◆ **Task brief**
Please give back only the lines below from the one containing "5. **앱 관리** > **앱" to the one containing "[Azure Mobile Apps에서", each repeated word for word, both ends included.

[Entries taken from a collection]
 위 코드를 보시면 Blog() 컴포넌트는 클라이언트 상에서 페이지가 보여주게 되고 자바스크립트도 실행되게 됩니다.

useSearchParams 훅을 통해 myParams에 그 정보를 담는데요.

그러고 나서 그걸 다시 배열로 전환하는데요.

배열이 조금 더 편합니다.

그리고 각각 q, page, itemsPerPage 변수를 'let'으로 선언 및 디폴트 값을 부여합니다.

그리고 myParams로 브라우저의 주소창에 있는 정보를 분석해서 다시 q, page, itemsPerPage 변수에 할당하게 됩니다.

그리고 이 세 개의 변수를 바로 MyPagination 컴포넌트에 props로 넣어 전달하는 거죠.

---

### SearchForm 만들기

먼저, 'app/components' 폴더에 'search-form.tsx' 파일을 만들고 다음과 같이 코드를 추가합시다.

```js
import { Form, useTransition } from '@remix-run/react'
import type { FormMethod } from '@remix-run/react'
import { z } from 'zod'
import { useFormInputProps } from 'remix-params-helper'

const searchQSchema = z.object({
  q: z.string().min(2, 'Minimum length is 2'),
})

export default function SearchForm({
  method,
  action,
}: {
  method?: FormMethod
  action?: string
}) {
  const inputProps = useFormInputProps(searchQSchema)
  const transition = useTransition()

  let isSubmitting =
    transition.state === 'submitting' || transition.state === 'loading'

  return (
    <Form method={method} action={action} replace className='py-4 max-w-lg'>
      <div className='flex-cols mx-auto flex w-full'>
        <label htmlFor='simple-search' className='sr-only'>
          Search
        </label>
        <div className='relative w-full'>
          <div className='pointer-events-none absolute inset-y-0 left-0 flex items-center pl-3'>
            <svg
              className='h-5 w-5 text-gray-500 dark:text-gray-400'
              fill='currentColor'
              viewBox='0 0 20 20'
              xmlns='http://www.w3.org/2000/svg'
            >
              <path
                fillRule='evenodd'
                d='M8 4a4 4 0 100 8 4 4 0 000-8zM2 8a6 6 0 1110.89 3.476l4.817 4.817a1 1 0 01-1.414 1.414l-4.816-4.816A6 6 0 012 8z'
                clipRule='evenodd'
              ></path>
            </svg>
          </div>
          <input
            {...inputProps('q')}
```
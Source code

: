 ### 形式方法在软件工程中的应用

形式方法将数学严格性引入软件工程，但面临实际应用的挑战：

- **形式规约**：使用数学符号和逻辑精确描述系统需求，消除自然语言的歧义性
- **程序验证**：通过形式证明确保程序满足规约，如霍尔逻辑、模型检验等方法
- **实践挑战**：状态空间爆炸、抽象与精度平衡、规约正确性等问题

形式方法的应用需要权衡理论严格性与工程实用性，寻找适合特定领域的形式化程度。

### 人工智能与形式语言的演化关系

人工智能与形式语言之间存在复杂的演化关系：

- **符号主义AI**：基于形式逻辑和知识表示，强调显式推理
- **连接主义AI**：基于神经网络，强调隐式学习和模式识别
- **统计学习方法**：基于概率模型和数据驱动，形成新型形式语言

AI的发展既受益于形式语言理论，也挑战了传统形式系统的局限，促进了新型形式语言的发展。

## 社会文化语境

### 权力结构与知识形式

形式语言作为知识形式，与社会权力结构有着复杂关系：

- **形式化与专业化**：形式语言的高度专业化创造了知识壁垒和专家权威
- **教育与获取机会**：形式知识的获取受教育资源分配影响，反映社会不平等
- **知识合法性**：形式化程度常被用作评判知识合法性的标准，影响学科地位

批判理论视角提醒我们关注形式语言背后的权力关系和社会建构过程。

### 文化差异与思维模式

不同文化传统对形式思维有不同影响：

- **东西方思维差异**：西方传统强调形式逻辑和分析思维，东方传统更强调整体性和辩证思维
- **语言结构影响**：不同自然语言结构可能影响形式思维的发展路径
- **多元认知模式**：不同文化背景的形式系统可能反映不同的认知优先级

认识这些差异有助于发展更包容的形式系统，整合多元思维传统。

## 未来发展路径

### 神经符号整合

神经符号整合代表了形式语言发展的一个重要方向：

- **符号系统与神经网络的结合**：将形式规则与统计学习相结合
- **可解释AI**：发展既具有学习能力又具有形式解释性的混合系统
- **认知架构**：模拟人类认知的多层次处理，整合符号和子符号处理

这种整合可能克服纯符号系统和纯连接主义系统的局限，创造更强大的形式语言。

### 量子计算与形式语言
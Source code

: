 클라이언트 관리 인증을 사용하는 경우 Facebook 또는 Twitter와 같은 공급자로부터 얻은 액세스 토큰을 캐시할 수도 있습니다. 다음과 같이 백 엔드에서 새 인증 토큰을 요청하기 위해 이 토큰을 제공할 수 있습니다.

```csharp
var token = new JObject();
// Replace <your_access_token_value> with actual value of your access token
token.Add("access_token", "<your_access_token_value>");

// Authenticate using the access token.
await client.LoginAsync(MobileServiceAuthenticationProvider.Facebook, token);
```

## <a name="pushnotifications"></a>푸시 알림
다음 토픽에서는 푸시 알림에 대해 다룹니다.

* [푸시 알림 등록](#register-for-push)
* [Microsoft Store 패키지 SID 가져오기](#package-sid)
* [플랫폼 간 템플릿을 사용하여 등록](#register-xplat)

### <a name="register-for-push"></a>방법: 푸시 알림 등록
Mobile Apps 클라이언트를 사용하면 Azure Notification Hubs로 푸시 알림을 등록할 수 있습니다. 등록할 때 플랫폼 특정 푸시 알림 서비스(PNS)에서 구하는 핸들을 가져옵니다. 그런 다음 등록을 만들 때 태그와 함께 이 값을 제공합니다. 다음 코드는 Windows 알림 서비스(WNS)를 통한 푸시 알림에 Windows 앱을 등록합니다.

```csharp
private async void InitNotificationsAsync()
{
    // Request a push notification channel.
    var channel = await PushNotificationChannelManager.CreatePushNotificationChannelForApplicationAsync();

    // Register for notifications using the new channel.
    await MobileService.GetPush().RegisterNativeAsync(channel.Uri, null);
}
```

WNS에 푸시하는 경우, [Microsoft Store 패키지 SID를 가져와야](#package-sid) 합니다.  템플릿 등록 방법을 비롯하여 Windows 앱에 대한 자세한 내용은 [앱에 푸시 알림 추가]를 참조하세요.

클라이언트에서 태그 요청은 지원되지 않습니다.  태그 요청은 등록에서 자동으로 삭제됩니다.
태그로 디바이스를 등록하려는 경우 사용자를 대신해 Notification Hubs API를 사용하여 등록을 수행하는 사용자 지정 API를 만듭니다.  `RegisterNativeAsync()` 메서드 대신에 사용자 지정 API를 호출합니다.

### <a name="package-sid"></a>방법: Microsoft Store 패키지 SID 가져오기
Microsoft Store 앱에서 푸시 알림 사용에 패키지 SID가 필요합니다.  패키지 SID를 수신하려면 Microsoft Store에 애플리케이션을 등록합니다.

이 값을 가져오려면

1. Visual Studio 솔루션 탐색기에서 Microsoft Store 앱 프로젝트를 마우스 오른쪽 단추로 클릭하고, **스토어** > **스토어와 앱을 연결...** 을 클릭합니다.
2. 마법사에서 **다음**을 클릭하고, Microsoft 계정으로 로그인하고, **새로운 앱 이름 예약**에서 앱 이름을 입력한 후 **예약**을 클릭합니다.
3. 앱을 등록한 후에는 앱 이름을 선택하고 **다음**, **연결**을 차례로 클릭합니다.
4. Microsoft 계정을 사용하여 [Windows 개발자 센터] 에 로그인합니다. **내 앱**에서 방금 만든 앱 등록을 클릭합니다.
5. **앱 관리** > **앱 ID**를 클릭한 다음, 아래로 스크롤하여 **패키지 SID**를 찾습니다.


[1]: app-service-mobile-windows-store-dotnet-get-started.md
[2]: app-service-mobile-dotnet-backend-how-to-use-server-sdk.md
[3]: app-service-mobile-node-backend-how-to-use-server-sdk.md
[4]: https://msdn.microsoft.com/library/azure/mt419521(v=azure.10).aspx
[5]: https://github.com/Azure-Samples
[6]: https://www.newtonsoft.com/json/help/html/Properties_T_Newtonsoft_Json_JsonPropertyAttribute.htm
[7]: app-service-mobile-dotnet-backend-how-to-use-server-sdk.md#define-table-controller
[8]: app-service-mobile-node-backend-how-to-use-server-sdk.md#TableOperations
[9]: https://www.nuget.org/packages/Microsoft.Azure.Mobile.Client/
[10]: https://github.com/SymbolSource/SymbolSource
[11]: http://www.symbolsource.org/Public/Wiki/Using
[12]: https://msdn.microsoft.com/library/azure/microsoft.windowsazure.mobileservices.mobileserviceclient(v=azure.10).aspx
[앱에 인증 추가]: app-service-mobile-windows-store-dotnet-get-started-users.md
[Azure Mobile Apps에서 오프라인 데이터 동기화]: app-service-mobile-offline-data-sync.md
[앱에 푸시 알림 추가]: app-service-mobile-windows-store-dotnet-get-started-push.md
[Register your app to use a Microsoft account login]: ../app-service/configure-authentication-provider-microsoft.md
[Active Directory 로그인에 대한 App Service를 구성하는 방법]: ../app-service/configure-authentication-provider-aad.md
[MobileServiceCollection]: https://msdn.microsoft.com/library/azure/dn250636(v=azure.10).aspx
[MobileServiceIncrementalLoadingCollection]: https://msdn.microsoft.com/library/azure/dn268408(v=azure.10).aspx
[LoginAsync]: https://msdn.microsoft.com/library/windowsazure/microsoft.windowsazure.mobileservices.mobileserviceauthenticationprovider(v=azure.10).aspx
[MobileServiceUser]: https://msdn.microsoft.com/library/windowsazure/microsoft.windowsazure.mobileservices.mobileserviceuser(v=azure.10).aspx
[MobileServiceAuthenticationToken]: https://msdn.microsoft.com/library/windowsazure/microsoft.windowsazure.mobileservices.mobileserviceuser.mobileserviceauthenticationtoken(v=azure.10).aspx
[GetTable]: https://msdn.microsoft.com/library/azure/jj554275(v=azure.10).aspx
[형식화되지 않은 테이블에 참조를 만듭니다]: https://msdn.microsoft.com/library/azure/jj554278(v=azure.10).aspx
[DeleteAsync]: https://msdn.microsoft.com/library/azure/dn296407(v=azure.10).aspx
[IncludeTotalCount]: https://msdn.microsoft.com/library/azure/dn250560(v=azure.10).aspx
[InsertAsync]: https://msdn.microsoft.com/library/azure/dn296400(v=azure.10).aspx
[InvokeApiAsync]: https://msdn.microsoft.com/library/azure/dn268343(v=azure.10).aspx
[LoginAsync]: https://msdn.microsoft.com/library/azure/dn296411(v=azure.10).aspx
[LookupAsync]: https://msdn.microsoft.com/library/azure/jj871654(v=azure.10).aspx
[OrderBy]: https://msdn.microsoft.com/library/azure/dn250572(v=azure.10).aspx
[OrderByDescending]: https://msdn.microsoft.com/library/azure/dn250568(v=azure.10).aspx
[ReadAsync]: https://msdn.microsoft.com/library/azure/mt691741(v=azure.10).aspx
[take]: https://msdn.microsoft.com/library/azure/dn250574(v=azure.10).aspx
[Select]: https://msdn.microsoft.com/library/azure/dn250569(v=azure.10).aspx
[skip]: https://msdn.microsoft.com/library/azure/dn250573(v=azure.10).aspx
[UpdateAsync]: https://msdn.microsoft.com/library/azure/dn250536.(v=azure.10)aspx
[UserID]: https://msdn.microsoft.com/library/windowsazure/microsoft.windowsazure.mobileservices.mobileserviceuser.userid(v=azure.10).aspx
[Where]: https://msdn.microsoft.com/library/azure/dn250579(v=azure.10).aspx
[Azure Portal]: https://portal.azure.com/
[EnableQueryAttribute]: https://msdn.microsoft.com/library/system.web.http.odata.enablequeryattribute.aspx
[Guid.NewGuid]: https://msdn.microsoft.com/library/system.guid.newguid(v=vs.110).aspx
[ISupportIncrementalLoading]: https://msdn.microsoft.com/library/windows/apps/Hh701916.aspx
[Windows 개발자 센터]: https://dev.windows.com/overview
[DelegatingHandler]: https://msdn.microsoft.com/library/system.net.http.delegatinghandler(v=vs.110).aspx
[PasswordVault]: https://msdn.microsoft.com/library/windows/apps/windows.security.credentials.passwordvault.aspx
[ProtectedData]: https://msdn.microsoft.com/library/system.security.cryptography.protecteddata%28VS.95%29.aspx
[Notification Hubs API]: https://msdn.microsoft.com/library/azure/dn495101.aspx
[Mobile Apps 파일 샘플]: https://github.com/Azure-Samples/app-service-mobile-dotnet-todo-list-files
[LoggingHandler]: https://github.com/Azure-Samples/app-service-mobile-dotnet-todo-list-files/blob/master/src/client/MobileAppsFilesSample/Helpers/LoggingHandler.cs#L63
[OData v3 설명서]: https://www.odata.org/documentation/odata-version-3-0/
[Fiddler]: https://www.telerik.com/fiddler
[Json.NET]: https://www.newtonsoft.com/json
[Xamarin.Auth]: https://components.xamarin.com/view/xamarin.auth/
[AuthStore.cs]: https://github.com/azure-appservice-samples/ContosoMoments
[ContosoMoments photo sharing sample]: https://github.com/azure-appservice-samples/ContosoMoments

◆ **Solution to this problem**
5. **앱 관리** > **앱 ID**를 클릭한 다음, 아래로 스크롤하여 **패키지 SID**를 찾습니다.


[1]: app-service-mobile-windows-store-dotnet-get-started.md
[2]: app-service-mobile-dotnet-backend-how-to-use-server-sdk.md
[3]: app-service-mobile-node-backend-how-to-use-server-sdk.md
[4]: https://msdn.microsoft.com/library/azure/mt419521(v=azure.10).aspx
[5]: https://github.com/Azure-Samples
[6]: https://www.newtonsoft.com/json/help/html/Properties_T_Newtonsoft_Json_JsonPropertyAttribute.htm
[7]: app-service-mobile-dotnet-backend-how-to-use-server-sdk.md#define-table-controller
[8]: app-service-mobile-node-backend-how-to-use-server-sdk.md#TableOperations
[9]: https://www.nuget.org/packages/Microsoft.Azure.Mobile.Client/
[10]: https://github.com/SymbolSource/SymbolSource
[11]: http://www.symbolsource.org/Public/Wiki/Using
[12]: https://msdn.microsoft.com/library/azure/microsoft.windowsazure.mobileservices.mobileserviceclient(v=azure.10).aspx
[앱에 인증 추가]: app-service-mobile-windows-store-dotnet-get-started-users.md
[Azure Mobile Apps에서 오프라인 데이터 동기화]: app-service-mobile-offline-data-sync.md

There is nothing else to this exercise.